Durante gli anni del proibizionismo, Willy Bovet incontrò Robert Bobiller, un distillatore clandestino che avrebbe segnato in modo decisivo il suo percorso. Da lui, Willy ricevette non solo una ricetta, ma i gesti essenziali e il discernimento necessari per esercitare il mestiere con discrezione.
Con la legalizzazione nel 2005, Willy ottenne una licenza ufficiale insieme a Francis Martin e Lucien Fornoni, ciascuno distillando il proprio assenzio pur condividendo un'autorizzazione comune. Dopo alcuni anni, i soci scelsero l'indipendenza, permettendo a ciascuna casa di affermare la propria identità singolare.
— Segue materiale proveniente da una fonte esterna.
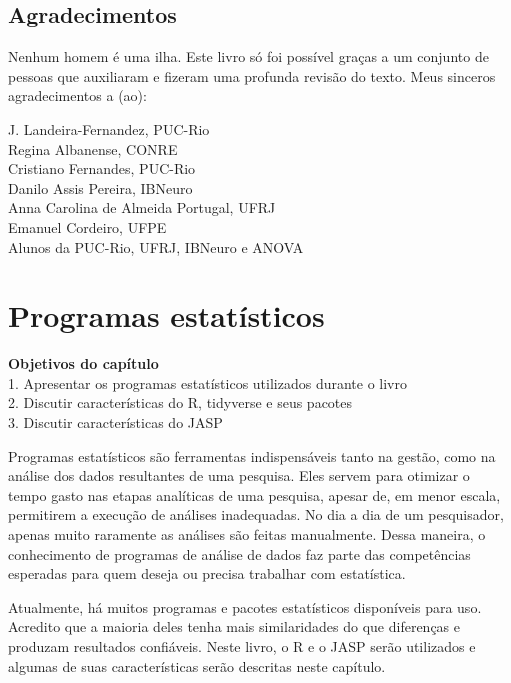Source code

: \documentclass[
]{book}
\newenvironment{objectives}{
  \definecolor{shadecolor}{rgb}{0, 0, 0}  %
  \color{white}
  \begin{shaded}}
 {\end{shaded}}
\begin{document}
\hypertarget{agradecimentos}{%
\section{Agradecimentos}\label{agradecimentos}}

Nenhum homem é uma ilha. Este livro só foi possível graças a um conjunto de pessoas que auxiliaram e fizeram uma profunda revisão do texto. Meus sinceros agradecimentos a (ao):

J. Landeira-Fernandez, PUC-Rio\\
Regina Albanense, CONRE\\
Cristiano Fernandes, PUC-Rio\\
Danilo Assis Pereira, IBNeuro\\
Anna Carolina de Almeida Portugal, UFRJ\\
Emanuel Cordeiro, UFPE\\
Alunos da PUC-Rio, UFRJ, IBNeuro e ANOVA

\hypertarget{programas-estatuxedsticos}{%
\chapter{Programas estatísticos}\label{programas-estatuxedsticos}}

\begin{objectives}

\textbf{Objetivos do capítulo}\\
1. Apresentar os programas estatísticos utilizados durante o livro\\
2. Discutir características do R, tidyverse e seus pacotes\\
3. Discutir características do JASP

\end{objectives}

Programas estatísticos são ferramentas indispensáveis tanto na gestão, como na análise dos dados resultantes de uma pesquisa. Eles servem para otimizar o tempo gasto nas etapas analíticas de uma pesquisa, apesar de, em menor escala, permitirem a execução de análises inadequadas. No dia a dia de um pesquisador, apenas muito raramente as análises são feitas manualmente. Dessa maneira, o conhecimento de programas de análise de dados faz parte das competências esperadas para quem deseja ou precisa trabalhar com estatística.

Atualmente, há muitos programas e pacotes estatísticos disponíveis para uso. Acredito que a maioria deles tenha mais similaridades do que diferenças e produzam resultados confiáveis. Neste livro, o R e o JASP serão utilizados e algumas de suas características serão descritas neste capítulo.
\end{document}
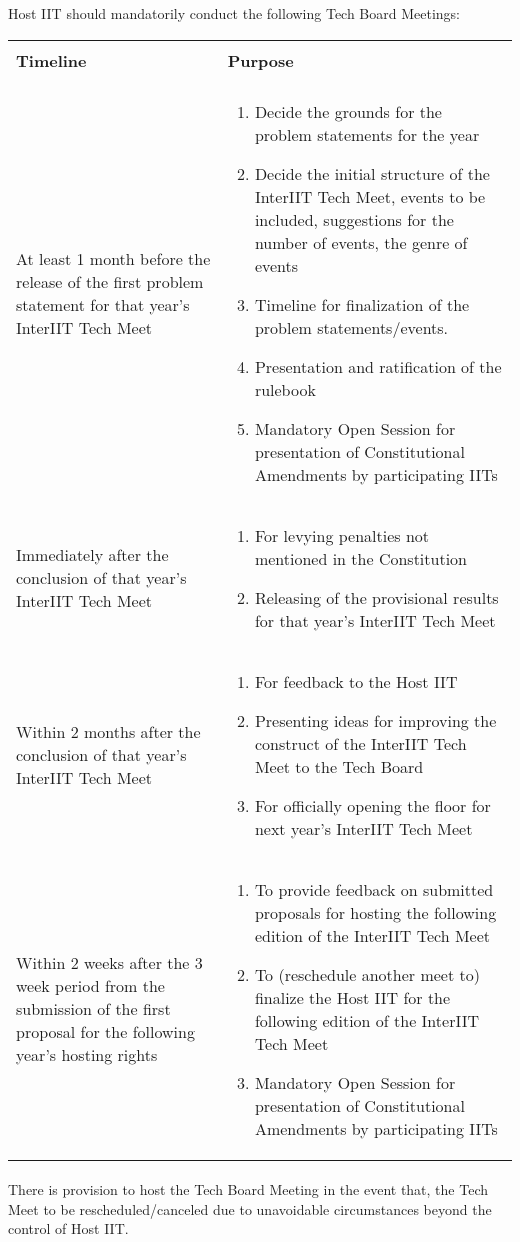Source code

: Host IIT should mandatorily conduct the following Tech Board Meetings:
\newpage
\begin{center}
\renewcommand\cellgape{\Gape[2pt]} %
\begin{longtable}{m{5cm} m{10cm}}
\hline
\\[-3pt]
\textbf{Timeline} & \textbf{Purpose}\\[4pt]
\hline
\\[-1pt]
At least 1 month before the release of the first problem statement for that year’s InterIIT Tech Meet &
\begin{enumerate}
    \item Decide the grounds for the problem statements for the year
    \item Decide the initial structure of the InterIIT Tech Meet, events to be included, suggestions for the number of events, the genre of events
    \item Timeline for finalization of the problem statements/events.
    \item Presentation and ratification of the rulebook
    \item Mandatory Open Session for presentation of Constitutional Amendments by participating IITs
\end{enumerate}
\\
\hline
Immediately after the conclusion of that year’s InterIIT Tech Meet &
\begin{enumerate}
    \item For levying penalties not mentioned in the Constitution
    \item Releasing of the provisional results for that year’s InterIIT Tech Meet
\end{enumerate}
\\
\hline
Within 2 months after the conclusion of that year’s InterIIT Tech Meet &
\begin{enumerate}
    \item For feedback to the Host IIT
    \item Presenting ideas for improving the construct of the InterIIT Tech Meet to the Tech Board
    \item For officially opening the floor for next year’s InterIIT Tech Meet
\end{enumerate}
\\
\hline
Within 2 weeks after the 3 week period from the submission of the first proposal for the following year’s hosting rights &
\begin{enumerate}
    \item To provide feedback on submitted proposals for hosting the following edition of the InterIIT Tech Meet
    \item To (reschedule another meet to) finalize the Host IIT for the following edition of the InterIIT Tech Meet
    \item Mandatory Open Session for presentation of Constitutional Amendments by participating IITs

\end{enumerate}
\hline
\end{longtable}
\end{center}




\paragraph{}
There is provision to host the Tech Board Meeting in the event that, the Tech Meet to be rescheduled/canceled due to unavoidable circumstances beyond the control of Host IIT.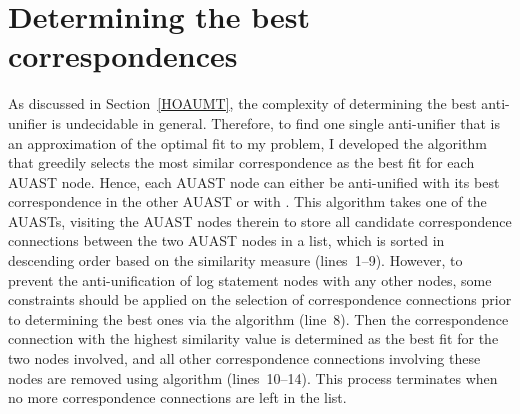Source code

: 







\section{Determining the best correspondences}  \label{best-corr}


As discussed in Section~\ref{HOAUMT}, the complexity of determining the best anti-unifier is undecidable in general. Therefore, to find one single anti-unifier that is an approximation of the optimal fit to my problem, I developed the  algorithm that greedily selects the most similar correspondence as the best fit for each AUAST node. Hence, each AUAST node can either be anti-unified with its best correspondence in the other AUAST or with \nothing. This algorithm takes one of the AUASTs, visiting the AUAST nodes therein to store all candidate correspondence connections between the two AUAST nodes in a list, which is sorted in descending order based on the similarity measure (lines~1--9). However, to prevent the anti-unification of log statement nodes with any other nodes, some constraints should be applied on the selection of correspondence connections prior to determining the best ones via the  algorithm (line~8). Then the correspondence connection with the highest similarity value is determined as the best fit for the two nodes involved, and all other correspondence connections involving these nodes are removed using  algorithm (lines~10--14). This process terminates when no more correspondence connections are left in the list.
Fu durante questo periodo che Françoise, figlia di Willy, si coinvolse sempre più nella distilleria. Dopo aver sostenuto il lavoro in modo informale per anni, vi si dedicò infine completamente. Ricorda di aver scoperto piccoli appunti e schizzi lasciati dal padre, tracce silenziose di un mestiere vissuto con dedizione.
Oggi Françoise guida la distilleria, portando avanti l'eredità che le è stata trasmessa e affermando il suo ruolo di donna distillatrice all'interno di un lignaggio plasmato dalla discrezione e dalla perseveranza.